━━━ Recorded information ━━━

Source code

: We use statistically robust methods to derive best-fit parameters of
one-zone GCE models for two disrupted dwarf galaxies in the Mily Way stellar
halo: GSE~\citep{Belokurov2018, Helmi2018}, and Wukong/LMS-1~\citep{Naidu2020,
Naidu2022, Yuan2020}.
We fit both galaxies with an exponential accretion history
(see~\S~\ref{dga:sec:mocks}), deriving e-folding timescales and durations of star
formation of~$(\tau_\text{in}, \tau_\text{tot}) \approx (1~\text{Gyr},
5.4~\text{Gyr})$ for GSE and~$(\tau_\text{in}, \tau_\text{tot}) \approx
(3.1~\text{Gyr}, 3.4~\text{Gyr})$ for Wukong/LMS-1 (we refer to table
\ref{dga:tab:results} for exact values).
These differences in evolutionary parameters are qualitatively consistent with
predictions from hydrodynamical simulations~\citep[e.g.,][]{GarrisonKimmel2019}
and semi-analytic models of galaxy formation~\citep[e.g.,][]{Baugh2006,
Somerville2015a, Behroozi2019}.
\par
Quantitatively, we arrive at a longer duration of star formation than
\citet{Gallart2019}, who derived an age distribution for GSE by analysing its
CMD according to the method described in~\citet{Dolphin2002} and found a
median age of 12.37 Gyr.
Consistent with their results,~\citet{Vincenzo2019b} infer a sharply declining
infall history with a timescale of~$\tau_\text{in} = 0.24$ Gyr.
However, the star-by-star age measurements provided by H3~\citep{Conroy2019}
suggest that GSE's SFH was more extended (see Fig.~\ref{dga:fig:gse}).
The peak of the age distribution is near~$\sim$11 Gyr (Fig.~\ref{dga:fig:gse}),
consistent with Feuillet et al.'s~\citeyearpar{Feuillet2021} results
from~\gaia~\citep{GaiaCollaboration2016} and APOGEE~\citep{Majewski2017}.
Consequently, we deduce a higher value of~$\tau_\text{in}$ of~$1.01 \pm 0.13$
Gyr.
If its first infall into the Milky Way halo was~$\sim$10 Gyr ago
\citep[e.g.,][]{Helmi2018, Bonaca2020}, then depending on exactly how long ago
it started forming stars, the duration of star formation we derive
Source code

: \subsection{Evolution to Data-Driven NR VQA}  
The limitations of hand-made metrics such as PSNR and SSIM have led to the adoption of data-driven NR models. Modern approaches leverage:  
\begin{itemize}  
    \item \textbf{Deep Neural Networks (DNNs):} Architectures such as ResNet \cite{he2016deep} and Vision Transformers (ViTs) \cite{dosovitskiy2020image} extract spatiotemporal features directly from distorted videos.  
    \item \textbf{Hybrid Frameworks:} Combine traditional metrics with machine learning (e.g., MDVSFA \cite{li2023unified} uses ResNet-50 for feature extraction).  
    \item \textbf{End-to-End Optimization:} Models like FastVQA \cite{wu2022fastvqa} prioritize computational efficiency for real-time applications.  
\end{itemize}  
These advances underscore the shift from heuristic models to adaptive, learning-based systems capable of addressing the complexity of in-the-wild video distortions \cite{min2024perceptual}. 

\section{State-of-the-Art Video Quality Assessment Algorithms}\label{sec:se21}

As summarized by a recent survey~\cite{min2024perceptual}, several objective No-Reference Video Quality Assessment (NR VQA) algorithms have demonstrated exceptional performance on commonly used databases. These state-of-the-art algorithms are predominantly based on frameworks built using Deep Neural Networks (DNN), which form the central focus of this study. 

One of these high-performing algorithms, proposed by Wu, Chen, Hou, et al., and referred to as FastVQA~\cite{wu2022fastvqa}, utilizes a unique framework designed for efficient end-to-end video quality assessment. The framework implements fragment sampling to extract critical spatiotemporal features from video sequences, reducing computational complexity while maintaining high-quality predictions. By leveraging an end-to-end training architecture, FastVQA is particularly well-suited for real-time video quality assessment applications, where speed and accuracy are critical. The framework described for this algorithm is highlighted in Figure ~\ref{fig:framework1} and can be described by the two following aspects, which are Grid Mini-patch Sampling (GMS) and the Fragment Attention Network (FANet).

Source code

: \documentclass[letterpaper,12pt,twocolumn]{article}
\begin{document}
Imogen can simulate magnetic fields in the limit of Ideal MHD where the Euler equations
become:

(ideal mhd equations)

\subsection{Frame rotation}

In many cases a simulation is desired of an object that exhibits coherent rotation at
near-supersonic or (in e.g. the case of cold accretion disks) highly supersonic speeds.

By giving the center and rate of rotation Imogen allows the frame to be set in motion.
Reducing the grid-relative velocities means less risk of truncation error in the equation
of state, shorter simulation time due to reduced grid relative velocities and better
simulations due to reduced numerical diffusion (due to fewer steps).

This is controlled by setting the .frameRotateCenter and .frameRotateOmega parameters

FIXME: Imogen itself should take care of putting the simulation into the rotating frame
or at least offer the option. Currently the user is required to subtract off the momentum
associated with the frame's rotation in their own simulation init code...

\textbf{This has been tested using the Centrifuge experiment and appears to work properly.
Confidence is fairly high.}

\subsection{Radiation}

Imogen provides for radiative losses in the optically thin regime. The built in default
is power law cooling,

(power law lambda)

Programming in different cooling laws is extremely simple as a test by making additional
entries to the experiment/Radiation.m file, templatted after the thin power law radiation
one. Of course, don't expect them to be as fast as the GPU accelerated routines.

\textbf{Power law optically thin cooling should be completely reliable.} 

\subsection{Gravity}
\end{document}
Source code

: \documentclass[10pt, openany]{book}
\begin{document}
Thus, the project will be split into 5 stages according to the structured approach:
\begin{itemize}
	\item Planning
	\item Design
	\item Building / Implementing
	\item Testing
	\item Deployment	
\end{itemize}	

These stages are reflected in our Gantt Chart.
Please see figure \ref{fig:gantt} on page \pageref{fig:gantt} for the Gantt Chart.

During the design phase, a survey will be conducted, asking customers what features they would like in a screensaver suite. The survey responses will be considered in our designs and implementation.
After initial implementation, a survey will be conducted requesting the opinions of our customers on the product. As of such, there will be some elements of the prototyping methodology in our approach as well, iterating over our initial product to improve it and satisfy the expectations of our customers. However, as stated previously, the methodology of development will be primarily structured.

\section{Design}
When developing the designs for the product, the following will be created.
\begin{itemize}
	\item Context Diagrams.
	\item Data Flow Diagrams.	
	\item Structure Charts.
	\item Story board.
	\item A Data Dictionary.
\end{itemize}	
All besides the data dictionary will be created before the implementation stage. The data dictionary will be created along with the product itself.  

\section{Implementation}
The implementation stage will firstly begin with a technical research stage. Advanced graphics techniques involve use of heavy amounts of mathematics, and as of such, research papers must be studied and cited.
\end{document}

━━━

◆ Problem requirements ◆
Output the lines of the records above exactly as they appear, from the line containing "law optically thin" through the line containing "These stages are".

◆ Written solution ◆
\textbf{Power law optically thin cooling should be completely reliable.} 

\subsection{Gravity}
\end{document}
Source code

: \documentclass[10pt, openany]{book}
\begin{document}
Thus, the project will be split into 5 stages according to the structured approach:
\begin{itemize}
	\item Planning
	\item Design
	\item Building / Implementing
	\item Testing
	\item Deployment	
\end{itemize}	

These stages are reflected in our Gantt Chart.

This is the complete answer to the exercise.